#### How to complete this task
Could each record be restated word for word?

───── Provided records

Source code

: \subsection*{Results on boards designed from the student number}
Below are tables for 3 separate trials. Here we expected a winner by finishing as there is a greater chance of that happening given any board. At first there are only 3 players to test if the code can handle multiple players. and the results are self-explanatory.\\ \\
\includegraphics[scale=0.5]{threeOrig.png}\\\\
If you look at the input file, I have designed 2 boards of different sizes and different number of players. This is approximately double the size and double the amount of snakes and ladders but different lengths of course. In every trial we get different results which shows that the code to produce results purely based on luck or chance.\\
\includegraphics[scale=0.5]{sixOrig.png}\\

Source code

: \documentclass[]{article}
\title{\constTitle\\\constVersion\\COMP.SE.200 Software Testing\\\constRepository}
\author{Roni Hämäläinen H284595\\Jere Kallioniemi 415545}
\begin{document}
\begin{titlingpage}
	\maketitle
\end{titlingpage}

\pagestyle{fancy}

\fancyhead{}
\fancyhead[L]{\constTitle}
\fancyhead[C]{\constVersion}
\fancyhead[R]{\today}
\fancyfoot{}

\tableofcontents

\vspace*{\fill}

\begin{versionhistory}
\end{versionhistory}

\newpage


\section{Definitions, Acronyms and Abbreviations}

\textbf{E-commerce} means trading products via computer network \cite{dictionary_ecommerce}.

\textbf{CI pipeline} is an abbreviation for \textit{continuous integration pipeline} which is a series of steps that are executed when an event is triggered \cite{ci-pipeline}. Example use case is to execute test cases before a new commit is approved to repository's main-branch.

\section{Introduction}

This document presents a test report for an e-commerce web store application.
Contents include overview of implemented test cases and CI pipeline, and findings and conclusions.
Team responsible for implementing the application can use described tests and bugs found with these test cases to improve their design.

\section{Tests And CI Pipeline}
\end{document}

──────────

#### Output below
Source code

: \subsection*{Results on boards designed from the student number}
Below are tables for 3 separate trials. Here we expected a winner by finishing as there is a greater chance of that happening given any board. At first there are only 3 players to test if the code can handle multiple players. and the results are self-explanatory.\\ \\
\includegraphics[scale=0.5]{threeOrig.png}\\\\
If you look at the input file, I have designed 2 boards of different sizes and different number of players. This is approximately double the size and double the amount of snakes and ladders but different lengths of course. In every trial we get different results which shows that the code to produce results purely based on luck or chance.\\
\includegraphics[scale=0.5]{sixOrig.png}\\

Source code

: \documentclass[]{article}
\title{\constTitle\\\constVersion\\COMP.SE.200 Software Testing\\\constRepository}
\author{Roni Hämäläinen H284595\\Jere Kallioniemi 415545}
\begin{document}
\begin{titlingpage}
	\maketitle
\end{titlingpage}

\pagestyle{fancy}

\fancyhead{}
\fancyhead[L]{\constTitle}
\fancyhead[C]{\constVersion}
\fancyhead[R]{\today}
\fancyfoot{}

\tableofcontents

\vspace*{\fill}

\begin{versionhistory}
\end{versionhistory}

\newpage


\section{Definitions, Acronyms and Abbreviations}

\textbf{E-commerce} means trading products via computer network \cite{dictionary_ecommerce}.

\textbf{CI pipeline} is an abbreviation for \textit{continuous integration pipeline} which is a series of steps that are executed when an event is triggered \cite{ci-pipeline}. Example use case is to execute test cases before a new commit is approved to repository's main-branch.

\section{Introduction}

This document presents a test report for an e-commerce web store application.
Contents include overview of implemented test cases and CI pipeline, and findings and conclusions.
Team responsible for implementing the application can use described tests and bugs found with these test cases to improve their design.

\section{Tests And CI Pipeline}
\end{document}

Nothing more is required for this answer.